What the exercise asks:
Without any of the pictures, set down the data below exactly.
::: Records for the task
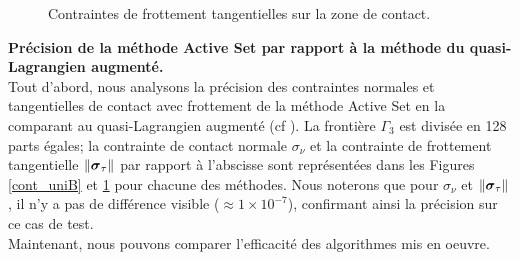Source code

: \begin{figure}[ht!]
	\begin{center}
	\end{center}
	\caption{Contraintes de frottement tangentielles sur la zone de contact.}
	\label{cont_frotB}
\end{figure}

\noindent\textbf{Précision de la méthode Active Set par rapport à la méthode du quasi-Lagrangien augmenté.}\\

Tout d'abord, nous analysons la précision des contraintes normales et tangentielles de contact avec frottement de la méthode Active Set en la comparant au quasi-Lagrangien augmenté (cf \cite{alart1991mixed}). La frontière $\Gamma_3$ est divisée en 128 parts égales; la contrainte de contact normale $\sigma_{\nu}$ et la contrainte de frottement tangentielle $\|\mbox{\boldmath{$\sigma$}}_{\tau}\|$ par rapport à l'abscisse sont représentées dans les Figures \ref{cont_uniB} et \ref{cont_frotB} pour chacune des méthodes. Nous noterons que pour $\sigma_{\nu}$ et $\|\mbox{\boldmath{$\sigma$}}_{\tau}\|$, il n'y a pas de différence visible ($\approx 1\times10^{-7}$), confirmant ainsi la précision sur ce cas de test.\\
Maintenant, nous pouvons comparer l'efficacité des algorithmes mis en oeuvre.\\

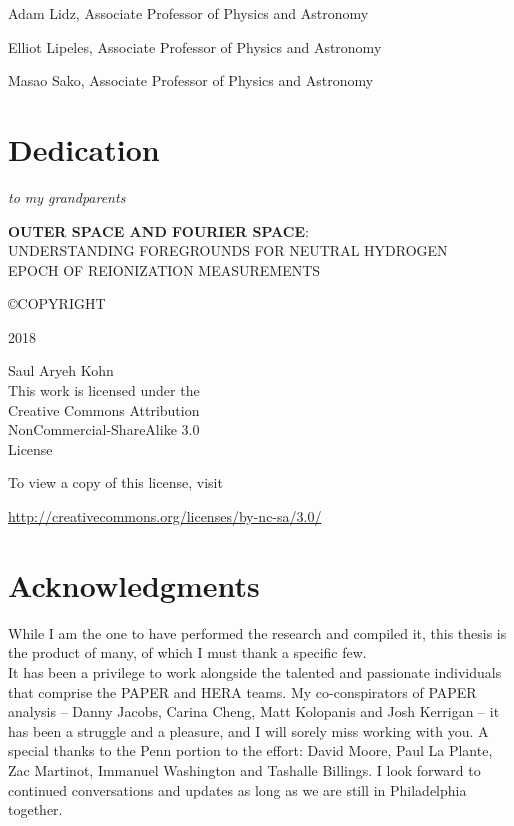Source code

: \documentclass[12pt,twoside,openany]{book}
\makeatletter
\newcommand{\doublespaced}{\renewcommand{\baselinestretch}{2}\normalfont}
\newcommand{\halfspaced}{\renewcommand{\baselinestretch}{1.5}\normalfont}
\newcommand{\unchapter}[1]{%
  \begingroup
  \let\@makechapterhead\@gobble %
  \chapter{#1}
  \endgroup
}
\newcommand{\tita}{{\bf OUTER SPACE AND FOURIER SPACE}:\\UNDERSTANDING FOREGROUNDS FOR NEUTRAL HYDROGEN\\EPOCH OF REIONIZATION MEASUREMENTS}
\makeatother
\begin{document}
\noindent Adam Lidz, Associate Professor of Physics and Astronomy

\noindent Elliot Lipeles, Associate Professor of Physics and Astronomy

\noindent Masao Sako, Associate Professor of Physics and Astronomy

\newpage

\pagestyle{plain}
\unchapter{Dedication}
\doublespaced
\vspace*{2in}
\begin{center}
{\large\emph{to my grandparents}}
\end{center}

\newpage


\thispagestyle{empty} %

\vspace*{\fill}

\begin{flushleft}
{\tita }

\copyright \space COPYRIGHT
 
2018

Saul Aryeh Kohn\\[24 pt] %

This work is licensed under the \\
Creative Commons Attribution \\
NonCommercial-ShareAlike 3.0 \\
License

To view a copy of this license, visit

\url{http://creativecommons.org/licenses/by-nc-sa/3.0/}
\end{flushleft}



\chapter{Acknowledgments}

\noindent
While I am the one to have performed the research and compiled it, this thesis is the product of many, of which I must thank a specific few. \\

\noindent
It has been a privilege to work alongside the talented and passionate individuals that comprise the PAPER and HERA teams. My co-conspirators of PAPER analysis -- Danny Jacobs, Carina Cheng, Matt Kolopanis and Josh Kerrigan -- it has been a struggle and a pleasure, and I will sorely miss working with you. A special thanks to the Penn portion to the effort: David Moore, Paul La Plante, Zac Martinot, Immanuel Washington and Tashalle Billings. I look forward to continued conversations and updates as long as we are still in Philadelphia together.\\
\end{document}
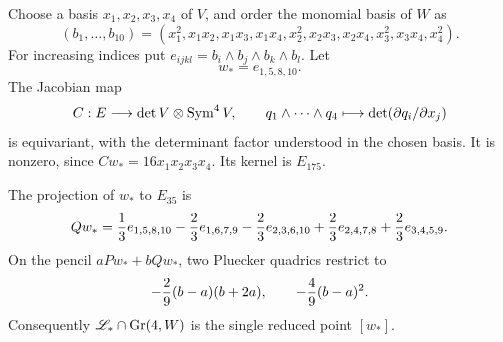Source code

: Choose a basis \(x_1,x_2,x_3,x_4\) of \(V\), and order the
monomial basis of \(W\) as
\[
 (b_1,\ldots,b_{10})=
 (x_1^2,x_1x_2,x_1x_3,x_1x_4,x_2^2,
 x_2x_3,x_2x_4,x_3^2,x_3x_4,x_4^2).
\]
For increasing indices put \(e_{ijkl}=b_i\wedge b_j\wedge
b_k\wedge b_l\).  Let
\[
 w_*=e_{1,5,8,10}.
\]
The Jacobian map
\[
 C:E\longrightarrow\det V\otimes\Sym^4V,\qquad
 q_1\wedge\cdots\wedge q_4\longmapsto
 \det(\partial q_i/\partial x_j)
\]
is equivariant, with the determinant factor understood in the chosen
basis.  It is nonzero, since \(Cw_*=16x_1x_2x_3x_4\).
Its kernel is \(E_{175}\).

\begin{lemma}
\label{lem:exact-plucker-pencil}
The projection of \(w_*\) to \(E_{35}\) is
\begin{equation}\label{eq:exact-projector-witness}
 Qw_*={1\over3}e_{1,5,8,10}
       -{2\over3}e_{1,6,7,9}
       -{2\over3}e_{2,3,6,10}
       +{2\over3}e_{2,4,7,8}
       +{2\over3}e_{3,4,5,9}.
\end{equation}
On the pencil \(aPw_*+bQw_*\), two Pluecker quadrics restrict to
\begin{equation}\label{eq:two-separating-quadrics}
 -{2\over9}(b-a)(b+2a),\qquad
 -{4\over9}(b-a)^2.
\end{equation}
Consequently \(\mathscr L_*\cap\Gr(4,W)\) is the single
reduced point \([w_*]\).
\end{lemma}
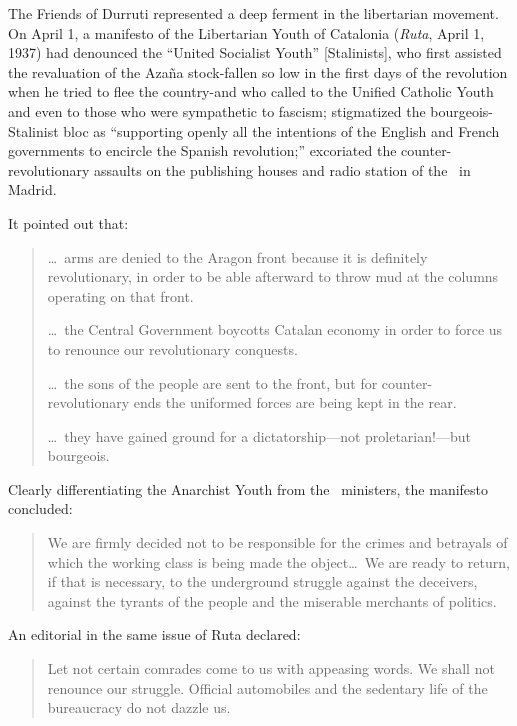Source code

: The Friends of Durruti represented a deep ferment in the libertarian movement. On April 1, a manifesto of the Libertarian Youth of Catalonia (\emph{Ruta}, April 1, 1937) had denounced the ``United Socialist Youth'' [Stalinists], who first assisted the revaluation of the Azaña stock-fallen so low in the first days of the revolution when he tried to flee the country-and who called to the Unified Catholic Youth and even to those who were sympathetic to fascism; stigmatized the bourgeois-Stalinist bloc as ``supporting openly all the intentions of the English and French governments to encircle the Spanish revolution;'' excoriated the counter-revolutionary assaults on the publishing houses and radio station of the \POUM\ in Madrid. 

It pointed out that:

\begin{quotation}
  \dots\ arms are denied to the Aragon front because it is definitely revolutionary, in order to be able afterward to throw mud at the columns operating on that front.
	
  \dots\ the Central Government boycotts Catalan economy in order to force us to renounce our revolutionary conquests.
	
  \dots\ the sons of the people are sent to the front, but for counter-revolutionary ends the uniformed forces are being kept in the rear.
  
  \dots\ they have gained ground for a dictatorship---not pro\-le\-ta\-ri\-an!---but bourgeois.
\end{quotation}

Clearly differentiating the Anarchist Youth from the \CNT\ ministers, the manifesto concluded:

\begin{quotation}
  We are firmly decided not to be responsible for the crimes and betrayals of which the working class is being made the object\dots\ We are ready to return, if that is necessary, to the underground struggle against the deceivers, against the tyrants of the people and the miserable merchants of politics.
\end{quotation}

An editorial in the same issue of Ruta declared:

\begin{quotation}
  Let not certain comrades come to us with appeasing words. We shall not renounce our struggle. Official automobiles and the sedentary life of the bureaucracy do not dazzle us.
\end{quotation}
::::::
Solution for this task:
Source code

: \begin{figure}[ht!]
	\begin{center}
	\end{center}
	\caption{Contraintes de frottement tangentielles sur la zone de contact.}
	\label{cont_frotB}
\end{figure}

\noindent\textbf{Précision de la méthode Active Set par rapport à la méthode du quasi-Lagrangien augmenté.}\\

Tout d'abord, nous analysons la précision des contraintes normales et tangentielles de contact avec frottement de la méthode Active Set en la comparant au quasi-Lagrangien augmenté (cf \cite{alart1991mixed}). La frontière $\Gamma_3$ est divisée en 128 parts égales; la contrainte de contact normale $\sigma_{\nu}$ et la contrainte de frottement tangentielle $\|\mbox{\boldmath{$\sigma$}}_{\tau}\|$ par rapport à l'abscisse sont représentées dans les Figures \ref{cont_uniB} et \ref{cont_frotB} pour chacune des méthodes. Nous noterons que pour $\sigma_{\nu}$ et $\|\mbox{\boldmath{$\sigma$}}_{\tau}\|$, il n'y a pas de différence visible ($\approx 1\times10^{-7}$), confirmant ainsi la précision sur ce cas de test.\\
Maintenant, nous pouvons comparer l'efficacité des algorithmes mis en oeuvre.\\

Source code

: \documentclass[12pt,twoside,openany]{book}
\makeatletter
\newcommand{\doublespaced}{\renewcommand{\baselinestretch}{2}\normalfont}
\newcommand{\halfspaced}{\renewcommand{\baselinestretch}{1.5}\normalfont}
\newcommand{\unchapter}[1]{%
  \begingroup
  \let\@makechapterhead\@gobble %
  \chapter{#1}
  \endgroup
}
\newcommand{\tita}{{\bf OUTER SPACE AND FOURIER SPACE}:\\UNDERSTANDING FOREGROUNDS FOR NEUTRAL HYDROGEN\\EPOCH OF REIONIZATION MEASUREMENTS}
\makeatother
\begin{document}
\noindent Adam Lidz, Associate Professor of Physics and Astronomy

\noindent Elliot Lipeles, Associate Professor of Physics and Astronomy

\noindent Masao Sako, Associate Professor of Physics and Astronomy

\newpage

\pagestyle{plain}
\unchapter{Dedication}
\doublespaced
\vspace*{2in}
\begin{center}
{\large\emph{to my grandparents}}
\end{center}

\newpage


\thispagestyle{empty} %

\vspace*{\fill}

\begin{flushleft}
{\tita }

\copyright \space COPYRIGHT
 
2018

Saul Aryeh Kohn\\[24 pt] %

This work is licensed under the \\
Creative Commons Attribution \\
NonCommercial-ShareAlike 3.0 \\
License

To view a copy of this license, visit

\url{http://creativecommons.org/licenses/by-nc-sa/3.0/}
\end{flushleft}



\chapter{Acknowledgments}

\noindent
While I am the one to have performed the research and compiled it, this thesis is the product of many, of which I must thank a specific few. \\

\noindent
It has been a privilege to work alongside the talented and passionate individuals that comprise the PAPER and HERA teams. My co-conspirators of PAPER analysis -- Danny Jacobs, Carina Cheng, Matt Kolopanis and Josh Kerrigan -- it has been a struggle and a pleasure, and I will sorely miss working with you. A special thanks to the Penn portion to the effort: David Moore, Paul La Plante, Zac Martinot, Immanuel Washington and Tashalle Billings. I look forward to continued conversations and updates as long as we are still in Philadelphia together.\\
\end{document}
Source code

: Choose a basis \(x_1,x_2,x_3,x_4\) of \(V\), and order the
monomial basis of \(W\) as
\[
 (b_1,\ldots,b_{10})=
 (x_1^2,x_1x_2,x_1x_3,x_1x_4,x_2^2,
 x_2x_3,x_2x_4,x_3^2,x_3x_4,x_4^2).
\]
For increasing indices put \(e_{ijkl}=b_i\wedge b_j\wedge
b_k\wedge b_l\).  Let
\[
 w_*=e_{1,5,8,10}.
\]
The Jacobian map
\[
 C:E\longrightarrow\det V\otimes\Sym^4V,\qquad
 q_1\wedge\cdots\wedge q_4\longmapsto
 \det(\partial q_i/\partial x_j)
\]
is equivariant, with the determinant factor understood in the chosen
basis.  It is nonzero, since \(Cw_*=16x_1x_2x_3x_4\).
Its kernel is \(E_{175}\).

\begin{lemma}
\label{lem:exact-plucker-pencil}
The projection of \(w_*\) to \(E_{35}\) is
\begin{equation}\label{eq:exact-projector-witness}
 Qw_*={1\over3}e_{1,5,8,10}
       -{2\over3}e_{1,6,7,9}
       -{2\over3}e_{2,3,6,10}
       +{2\over3}e_{2,4,7,8}
       +{2\over3}e_{3,4,5,9}.
\end{equation}
On the pencil \(aPw_*+bQw_*\), two Pluecker quadrics restrict to
\begin{equation}\label{eq:two-separating-quadrics}
 -{2\over9}(b-a)(b+2a),\qquad
 -{4\over9}(b-a)^2.
\end{equation}
Consequently \(\mathscr L_*\cap\Gr(4,W)\) is the single
reduced point \([w_*]\).
\end{lemma}
Source code

: The Friends of Durruti represented a deep ferment in the libertarian movement. On April 1, a manifesto of the Libertarian Youth of Catalonia (\emph{Ruta}, April 1, 1937) had denounced the ``United Socialist Youth'' [Stalinists], who first assisted the revaluation of the Azaña stock-fallen so low in the first days of the revolution when he tried to flee the country-and who called to the Unified Catholic Youth and even to those who were sympathetic to fascism; stigmatized the bourgeois-Stalinist bloc as ``supporting openly all the intentions of the English and French governments to encircle the Spanish revolution;'' excoriated the counter-revolutionary assaults on the publishing houses and radio station of the \POUM\ in Madrid. 

It pointed out that:

\begin{quotation}
  \dots\ arms are denied to the Aragon front because it is definitely revolutionary, in order to be able afterward to throw mud at the columns operating on that front.
	
  \dots\ the Central Government boycotts Catalan economy in order to force us to renounce our revolutionary conquests.
	
  \dots\ the sons of the people are sent to the front, but for counter-revolutionary ends the uniformed forces are being kept in the rear.
  
  \dots\ they have gained ground for a dictatorship---not pro\-le\-ta\-ri\-an!---but bourgeois.
\end{quotation}

Clearly differentiating the Anarchist Youth from the \CNT\ ministers, the manifesto concluded:

\begin{quotation}
  We are firmly decided not to be responsible for the crimes and betrayals of which the working class is being made the object\dots\ We are ready to return, if that is necessary, to the underground struggle against the deceivers, against the tyrants of the people and the miserable merchants of politics.
\end{quotation}

An editorial in the same issue of Ruta declared:

\begin{quotation}
  Let not certain comrades come to us with appeasing words. We shall not renounce our struggle. Official automobiles and the sedentary life of the bureaucracy do not dazzle us.
\end{quotation}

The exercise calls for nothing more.